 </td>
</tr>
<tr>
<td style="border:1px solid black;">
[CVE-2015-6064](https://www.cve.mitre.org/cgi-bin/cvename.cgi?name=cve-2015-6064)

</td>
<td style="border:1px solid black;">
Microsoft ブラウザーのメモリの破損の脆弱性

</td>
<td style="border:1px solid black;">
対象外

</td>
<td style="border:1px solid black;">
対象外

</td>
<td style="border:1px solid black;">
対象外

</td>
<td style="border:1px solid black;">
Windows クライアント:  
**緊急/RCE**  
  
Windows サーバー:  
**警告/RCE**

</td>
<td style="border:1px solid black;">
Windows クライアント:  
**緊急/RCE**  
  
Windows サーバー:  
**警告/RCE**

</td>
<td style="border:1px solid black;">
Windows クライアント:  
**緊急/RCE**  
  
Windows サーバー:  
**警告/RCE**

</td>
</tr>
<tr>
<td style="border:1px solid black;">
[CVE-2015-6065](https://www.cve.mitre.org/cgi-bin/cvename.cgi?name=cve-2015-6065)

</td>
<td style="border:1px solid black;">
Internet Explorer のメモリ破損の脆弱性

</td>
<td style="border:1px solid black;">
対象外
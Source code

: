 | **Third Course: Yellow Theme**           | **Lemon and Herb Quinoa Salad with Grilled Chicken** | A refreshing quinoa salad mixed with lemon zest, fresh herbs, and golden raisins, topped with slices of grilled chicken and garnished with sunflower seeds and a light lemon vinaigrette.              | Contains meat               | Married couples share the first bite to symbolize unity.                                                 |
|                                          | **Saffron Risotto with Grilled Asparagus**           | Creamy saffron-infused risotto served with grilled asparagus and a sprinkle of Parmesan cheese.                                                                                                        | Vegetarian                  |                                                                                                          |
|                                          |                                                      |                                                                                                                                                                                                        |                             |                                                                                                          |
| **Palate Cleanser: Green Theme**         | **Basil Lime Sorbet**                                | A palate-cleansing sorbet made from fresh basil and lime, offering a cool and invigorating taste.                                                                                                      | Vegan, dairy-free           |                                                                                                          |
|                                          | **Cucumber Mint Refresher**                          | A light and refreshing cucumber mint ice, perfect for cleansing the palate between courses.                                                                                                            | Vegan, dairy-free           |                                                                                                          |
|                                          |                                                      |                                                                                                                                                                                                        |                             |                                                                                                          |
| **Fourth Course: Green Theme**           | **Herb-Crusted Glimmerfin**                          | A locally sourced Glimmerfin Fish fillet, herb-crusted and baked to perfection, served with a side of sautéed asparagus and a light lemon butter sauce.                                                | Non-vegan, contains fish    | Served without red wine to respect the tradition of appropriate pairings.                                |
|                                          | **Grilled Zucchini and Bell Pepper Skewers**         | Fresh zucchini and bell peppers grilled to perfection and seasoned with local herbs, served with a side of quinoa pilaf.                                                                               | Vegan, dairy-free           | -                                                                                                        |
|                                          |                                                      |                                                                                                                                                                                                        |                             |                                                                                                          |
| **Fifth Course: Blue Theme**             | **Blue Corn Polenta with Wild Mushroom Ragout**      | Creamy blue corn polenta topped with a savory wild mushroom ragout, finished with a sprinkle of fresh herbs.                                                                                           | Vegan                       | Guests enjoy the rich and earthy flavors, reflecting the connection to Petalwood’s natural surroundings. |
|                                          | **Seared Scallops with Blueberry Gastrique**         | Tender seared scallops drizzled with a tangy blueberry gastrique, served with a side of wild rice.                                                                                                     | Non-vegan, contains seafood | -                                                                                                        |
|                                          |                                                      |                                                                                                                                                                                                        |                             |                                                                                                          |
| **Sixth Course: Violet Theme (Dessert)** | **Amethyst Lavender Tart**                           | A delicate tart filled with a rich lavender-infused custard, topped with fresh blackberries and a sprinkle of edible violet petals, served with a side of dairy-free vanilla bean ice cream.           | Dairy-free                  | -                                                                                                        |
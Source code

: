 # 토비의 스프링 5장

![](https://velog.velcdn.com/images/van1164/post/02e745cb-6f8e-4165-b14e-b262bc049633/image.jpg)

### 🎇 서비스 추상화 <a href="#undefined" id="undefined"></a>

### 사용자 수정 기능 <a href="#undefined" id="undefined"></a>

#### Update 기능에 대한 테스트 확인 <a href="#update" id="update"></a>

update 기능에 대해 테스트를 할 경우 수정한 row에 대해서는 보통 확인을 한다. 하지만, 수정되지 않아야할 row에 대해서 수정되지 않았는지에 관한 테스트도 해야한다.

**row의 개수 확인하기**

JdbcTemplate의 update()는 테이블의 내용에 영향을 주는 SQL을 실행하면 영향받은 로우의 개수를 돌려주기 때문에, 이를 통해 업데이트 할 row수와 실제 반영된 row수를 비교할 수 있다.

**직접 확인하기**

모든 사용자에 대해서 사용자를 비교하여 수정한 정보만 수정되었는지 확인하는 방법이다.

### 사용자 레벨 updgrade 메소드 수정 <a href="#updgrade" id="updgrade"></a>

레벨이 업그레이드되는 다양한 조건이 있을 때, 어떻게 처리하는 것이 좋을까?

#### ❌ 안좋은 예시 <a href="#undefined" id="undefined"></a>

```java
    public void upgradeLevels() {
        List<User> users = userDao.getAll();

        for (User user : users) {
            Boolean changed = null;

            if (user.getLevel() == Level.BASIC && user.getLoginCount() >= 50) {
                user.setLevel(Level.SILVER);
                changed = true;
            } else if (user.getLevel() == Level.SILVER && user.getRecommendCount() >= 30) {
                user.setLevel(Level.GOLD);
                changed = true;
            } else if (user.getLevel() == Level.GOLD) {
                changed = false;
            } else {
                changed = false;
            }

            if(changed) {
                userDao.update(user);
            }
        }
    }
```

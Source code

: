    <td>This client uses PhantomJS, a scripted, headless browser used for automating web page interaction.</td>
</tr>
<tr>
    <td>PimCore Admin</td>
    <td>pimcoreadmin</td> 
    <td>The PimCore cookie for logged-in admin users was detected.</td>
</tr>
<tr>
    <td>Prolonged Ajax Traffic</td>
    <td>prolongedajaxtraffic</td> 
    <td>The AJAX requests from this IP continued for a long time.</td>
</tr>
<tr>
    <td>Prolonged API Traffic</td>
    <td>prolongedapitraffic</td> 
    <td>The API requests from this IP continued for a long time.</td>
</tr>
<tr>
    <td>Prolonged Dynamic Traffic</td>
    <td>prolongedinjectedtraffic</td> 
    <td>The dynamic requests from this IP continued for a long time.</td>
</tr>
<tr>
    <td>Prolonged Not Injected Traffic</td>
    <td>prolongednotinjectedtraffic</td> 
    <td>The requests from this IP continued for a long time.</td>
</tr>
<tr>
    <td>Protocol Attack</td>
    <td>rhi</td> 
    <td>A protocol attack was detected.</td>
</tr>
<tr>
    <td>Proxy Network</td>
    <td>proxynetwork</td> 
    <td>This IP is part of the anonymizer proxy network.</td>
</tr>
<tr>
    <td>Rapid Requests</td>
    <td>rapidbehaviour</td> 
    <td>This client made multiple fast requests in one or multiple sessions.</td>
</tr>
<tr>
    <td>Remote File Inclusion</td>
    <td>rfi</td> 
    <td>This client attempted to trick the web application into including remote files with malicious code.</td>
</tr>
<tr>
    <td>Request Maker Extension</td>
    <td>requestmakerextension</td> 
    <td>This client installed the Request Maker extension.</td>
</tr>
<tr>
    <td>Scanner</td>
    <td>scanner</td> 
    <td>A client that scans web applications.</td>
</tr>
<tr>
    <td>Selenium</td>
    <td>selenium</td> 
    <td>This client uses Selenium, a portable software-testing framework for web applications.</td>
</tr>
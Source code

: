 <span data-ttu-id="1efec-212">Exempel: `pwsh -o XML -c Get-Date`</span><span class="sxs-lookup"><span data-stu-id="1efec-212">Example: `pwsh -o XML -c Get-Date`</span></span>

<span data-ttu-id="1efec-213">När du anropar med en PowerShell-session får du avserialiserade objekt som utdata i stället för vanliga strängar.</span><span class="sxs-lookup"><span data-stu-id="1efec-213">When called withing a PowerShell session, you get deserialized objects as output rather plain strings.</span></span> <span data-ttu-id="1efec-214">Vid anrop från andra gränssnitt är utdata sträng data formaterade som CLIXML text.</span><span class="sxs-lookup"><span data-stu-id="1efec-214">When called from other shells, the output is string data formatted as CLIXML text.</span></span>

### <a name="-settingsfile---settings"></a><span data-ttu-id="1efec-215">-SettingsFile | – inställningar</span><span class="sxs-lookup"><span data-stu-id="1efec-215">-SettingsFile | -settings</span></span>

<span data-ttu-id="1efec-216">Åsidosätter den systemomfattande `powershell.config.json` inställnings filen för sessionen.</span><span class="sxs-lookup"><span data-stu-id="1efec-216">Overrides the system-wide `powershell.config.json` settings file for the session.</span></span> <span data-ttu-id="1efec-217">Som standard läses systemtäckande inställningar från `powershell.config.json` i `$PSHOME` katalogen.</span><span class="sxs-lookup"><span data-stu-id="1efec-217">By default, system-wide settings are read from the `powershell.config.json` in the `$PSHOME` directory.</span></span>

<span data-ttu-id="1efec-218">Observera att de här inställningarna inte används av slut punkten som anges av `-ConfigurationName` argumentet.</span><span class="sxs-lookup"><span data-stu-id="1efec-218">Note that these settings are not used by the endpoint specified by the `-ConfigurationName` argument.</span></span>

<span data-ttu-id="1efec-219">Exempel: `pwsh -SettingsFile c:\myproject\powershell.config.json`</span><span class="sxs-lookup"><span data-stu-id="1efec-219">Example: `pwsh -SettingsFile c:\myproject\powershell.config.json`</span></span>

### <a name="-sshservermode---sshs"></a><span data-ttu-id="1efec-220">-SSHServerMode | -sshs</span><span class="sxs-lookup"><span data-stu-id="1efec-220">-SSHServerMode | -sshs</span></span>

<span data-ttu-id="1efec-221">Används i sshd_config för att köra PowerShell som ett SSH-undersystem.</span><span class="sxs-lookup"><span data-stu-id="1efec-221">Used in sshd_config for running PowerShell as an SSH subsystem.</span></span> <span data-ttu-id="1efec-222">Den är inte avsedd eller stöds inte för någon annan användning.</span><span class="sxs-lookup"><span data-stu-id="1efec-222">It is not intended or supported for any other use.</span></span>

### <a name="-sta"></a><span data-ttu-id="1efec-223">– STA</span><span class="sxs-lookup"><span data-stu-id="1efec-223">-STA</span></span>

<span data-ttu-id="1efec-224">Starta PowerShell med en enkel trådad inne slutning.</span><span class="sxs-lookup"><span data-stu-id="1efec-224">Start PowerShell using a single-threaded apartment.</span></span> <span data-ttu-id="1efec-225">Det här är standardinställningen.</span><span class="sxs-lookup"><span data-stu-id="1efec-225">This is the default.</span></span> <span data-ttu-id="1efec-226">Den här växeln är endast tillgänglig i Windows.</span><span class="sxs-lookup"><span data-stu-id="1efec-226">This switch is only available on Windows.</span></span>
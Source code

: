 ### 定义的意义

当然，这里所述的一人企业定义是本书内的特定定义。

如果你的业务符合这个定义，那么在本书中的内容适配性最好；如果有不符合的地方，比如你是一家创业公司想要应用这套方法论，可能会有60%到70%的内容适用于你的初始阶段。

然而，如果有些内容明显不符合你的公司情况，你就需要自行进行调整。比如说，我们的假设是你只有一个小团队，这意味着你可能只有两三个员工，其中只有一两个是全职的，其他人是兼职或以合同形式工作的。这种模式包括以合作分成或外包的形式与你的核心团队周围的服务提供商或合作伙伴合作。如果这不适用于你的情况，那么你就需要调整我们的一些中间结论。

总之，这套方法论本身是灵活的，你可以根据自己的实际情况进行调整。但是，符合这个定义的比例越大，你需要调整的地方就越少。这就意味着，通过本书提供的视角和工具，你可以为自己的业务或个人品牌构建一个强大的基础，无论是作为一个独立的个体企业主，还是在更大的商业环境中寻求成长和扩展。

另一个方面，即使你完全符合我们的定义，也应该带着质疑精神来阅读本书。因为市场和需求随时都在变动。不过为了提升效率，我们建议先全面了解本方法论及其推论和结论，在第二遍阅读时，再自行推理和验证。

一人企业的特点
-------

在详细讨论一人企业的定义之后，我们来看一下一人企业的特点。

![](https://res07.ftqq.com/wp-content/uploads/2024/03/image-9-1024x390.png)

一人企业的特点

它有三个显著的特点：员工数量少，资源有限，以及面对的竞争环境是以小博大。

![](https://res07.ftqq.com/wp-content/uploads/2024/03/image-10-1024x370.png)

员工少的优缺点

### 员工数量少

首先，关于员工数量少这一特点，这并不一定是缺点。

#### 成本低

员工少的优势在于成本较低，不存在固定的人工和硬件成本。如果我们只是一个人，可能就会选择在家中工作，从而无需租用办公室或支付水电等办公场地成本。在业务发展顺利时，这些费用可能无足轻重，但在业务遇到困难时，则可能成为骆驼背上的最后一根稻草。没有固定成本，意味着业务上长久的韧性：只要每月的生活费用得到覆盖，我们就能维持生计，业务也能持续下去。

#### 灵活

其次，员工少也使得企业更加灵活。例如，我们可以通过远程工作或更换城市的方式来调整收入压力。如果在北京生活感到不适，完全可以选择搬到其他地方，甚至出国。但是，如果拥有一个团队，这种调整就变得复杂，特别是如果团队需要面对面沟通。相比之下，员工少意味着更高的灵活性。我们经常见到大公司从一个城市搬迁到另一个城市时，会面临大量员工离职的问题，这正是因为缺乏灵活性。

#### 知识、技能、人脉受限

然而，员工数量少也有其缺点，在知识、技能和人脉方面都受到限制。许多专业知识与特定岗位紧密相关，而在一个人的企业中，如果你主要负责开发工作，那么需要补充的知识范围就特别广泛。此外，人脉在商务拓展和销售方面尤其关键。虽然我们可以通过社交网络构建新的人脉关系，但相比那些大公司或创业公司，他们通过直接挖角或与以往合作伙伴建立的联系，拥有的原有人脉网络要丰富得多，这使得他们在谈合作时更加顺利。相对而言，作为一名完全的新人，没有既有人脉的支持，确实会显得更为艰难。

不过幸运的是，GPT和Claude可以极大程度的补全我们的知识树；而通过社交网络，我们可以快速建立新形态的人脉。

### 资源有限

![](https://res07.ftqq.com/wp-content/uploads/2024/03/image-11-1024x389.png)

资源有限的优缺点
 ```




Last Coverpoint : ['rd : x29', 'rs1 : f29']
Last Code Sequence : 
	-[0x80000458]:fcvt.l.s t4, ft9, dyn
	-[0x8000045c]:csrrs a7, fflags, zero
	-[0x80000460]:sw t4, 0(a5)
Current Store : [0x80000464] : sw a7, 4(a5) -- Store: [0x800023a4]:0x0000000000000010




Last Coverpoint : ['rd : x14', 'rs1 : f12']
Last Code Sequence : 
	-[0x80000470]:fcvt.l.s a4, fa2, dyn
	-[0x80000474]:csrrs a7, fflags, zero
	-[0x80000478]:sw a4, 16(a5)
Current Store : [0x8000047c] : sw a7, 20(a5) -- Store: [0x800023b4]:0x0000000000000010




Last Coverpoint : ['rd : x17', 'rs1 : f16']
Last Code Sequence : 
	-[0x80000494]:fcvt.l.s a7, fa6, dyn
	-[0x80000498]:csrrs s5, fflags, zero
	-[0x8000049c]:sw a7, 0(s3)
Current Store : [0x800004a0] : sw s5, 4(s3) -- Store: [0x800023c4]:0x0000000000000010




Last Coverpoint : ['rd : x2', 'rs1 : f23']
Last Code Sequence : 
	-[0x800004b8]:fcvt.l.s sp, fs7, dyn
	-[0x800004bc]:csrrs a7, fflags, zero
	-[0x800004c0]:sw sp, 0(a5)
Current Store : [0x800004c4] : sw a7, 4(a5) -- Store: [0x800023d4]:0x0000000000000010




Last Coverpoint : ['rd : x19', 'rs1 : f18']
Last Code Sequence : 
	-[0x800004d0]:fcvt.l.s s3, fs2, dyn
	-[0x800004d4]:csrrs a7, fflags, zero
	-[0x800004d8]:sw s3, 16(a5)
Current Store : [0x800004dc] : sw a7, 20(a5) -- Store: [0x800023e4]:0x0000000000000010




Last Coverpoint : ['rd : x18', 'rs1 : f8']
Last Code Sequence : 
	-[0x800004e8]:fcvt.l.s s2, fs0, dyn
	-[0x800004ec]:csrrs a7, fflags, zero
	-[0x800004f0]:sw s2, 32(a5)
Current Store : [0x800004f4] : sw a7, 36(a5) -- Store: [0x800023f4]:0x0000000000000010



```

§

The lines to copy are those above that contain "uses".

:    <td>This client uses PhantomJS, a scripted, headless browser used for automating web page interaction.</td>
    <td>This client uses Selenium, a portable software-testing framework for web applications.</td>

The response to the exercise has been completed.